3. The 100 stations are synchronized to a common Social Wi-Fi cluster (or heartbeat) with a period of T = 10 seconds, and a simple algorithm is used to decide which station acts as announcement master (station 6 in Fig. 3). The algorithm consists in allocating the role of the announcement master to the device with the lowest MAC address in each neighborhood.

4. Thus, every time a device needs to perform a scanning, it first tries to do it in accordance with the present invention and if it fails, i.e. does not hear any cluster advertisement, then it does a traditional scanning where the device stays awake for T_scan = 10 seconds.

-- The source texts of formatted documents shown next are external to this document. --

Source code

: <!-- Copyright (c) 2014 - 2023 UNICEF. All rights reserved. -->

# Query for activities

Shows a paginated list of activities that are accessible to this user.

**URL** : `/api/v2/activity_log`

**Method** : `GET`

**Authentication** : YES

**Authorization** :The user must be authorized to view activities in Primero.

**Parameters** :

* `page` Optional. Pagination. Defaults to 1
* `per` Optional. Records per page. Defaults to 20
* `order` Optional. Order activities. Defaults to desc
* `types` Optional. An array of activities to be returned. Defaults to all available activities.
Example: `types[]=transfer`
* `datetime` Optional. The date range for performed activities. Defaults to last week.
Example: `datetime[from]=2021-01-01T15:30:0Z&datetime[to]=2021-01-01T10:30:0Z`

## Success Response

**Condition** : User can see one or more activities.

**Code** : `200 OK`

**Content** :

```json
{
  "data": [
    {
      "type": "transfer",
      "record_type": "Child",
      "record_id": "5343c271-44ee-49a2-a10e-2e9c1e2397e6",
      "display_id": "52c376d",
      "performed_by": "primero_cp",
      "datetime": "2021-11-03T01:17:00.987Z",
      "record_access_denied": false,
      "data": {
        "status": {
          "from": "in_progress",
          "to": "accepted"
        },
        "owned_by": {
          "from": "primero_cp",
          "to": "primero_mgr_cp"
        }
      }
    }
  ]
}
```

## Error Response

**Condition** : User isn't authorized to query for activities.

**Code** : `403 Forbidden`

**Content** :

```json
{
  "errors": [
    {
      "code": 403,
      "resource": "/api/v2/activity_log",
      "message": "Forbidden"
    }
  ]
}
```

The graph depicted in Fig. 4 illustrates for a given time snapshot, the distribution of stations in the 500 m ² grid, while highlighting the position of the 4 infrastructure APs with a cross, and with a thicker dot the positions of the stations acting as announcement master (AM) in the cluster. It is noted that in the illustrated scenario there are only 6 stations acting as AM thus proving that the proposed invention results in a low extra overhead for the stations that have to act as announcement masters (6 stations over 100 stations in total).

The graph depicted in Fig. 5 plots the CDF (Cumulative Distribution Function) of the durations of the scanning attempts performed by the stations in the scenario described in connection with Fig. 4:

What can be seen is that this CDF has two differentiated modes: 75% of the scanning attempts last for less than 5 seconds, and the other 25% last around 13 seconds. The first 75% correspond to the scanning attempts performed by applying a method in accordance with the present invention, where the announcement masters advertise the existence of the cluster every T_adv = 2 seconds, therefore scanning time can be substantially reduced. On the other hand when native scanning according to prior art is performed, the station needs to stay awake for a fixed time, in the simulated case for 10 seconds. Fig. 6 illustrates the CDF of the energy spent in each of the scanning attempts:

It is to be clearly seen how the 75% of scanning attempts performed by applying a method in accordance with the present invention result in a very low energy consumption (< 250mJ), because the scanning device only wakes up at the target advertisement times defined by the infrastructure APs, while the 25% of scanning attempts performed in a traditional way incur each in an energy cost of around 4.5 Joules.

Many modifications and other embodiments of the invention set forth herein will come to mind the one skilled in the art to which the invention pertains having the benefit of the teachings presented in the foregoing description and the associated drawings. Therefore, it is to be understood that the invention is not to be limited to the specific embodiments disclosed and that modifications and other embodiments are intended to be included within the scope of the appended claims. Although specific terms are employed herein, they are used in a generic and descriptive sense only and not for purposes of limitation.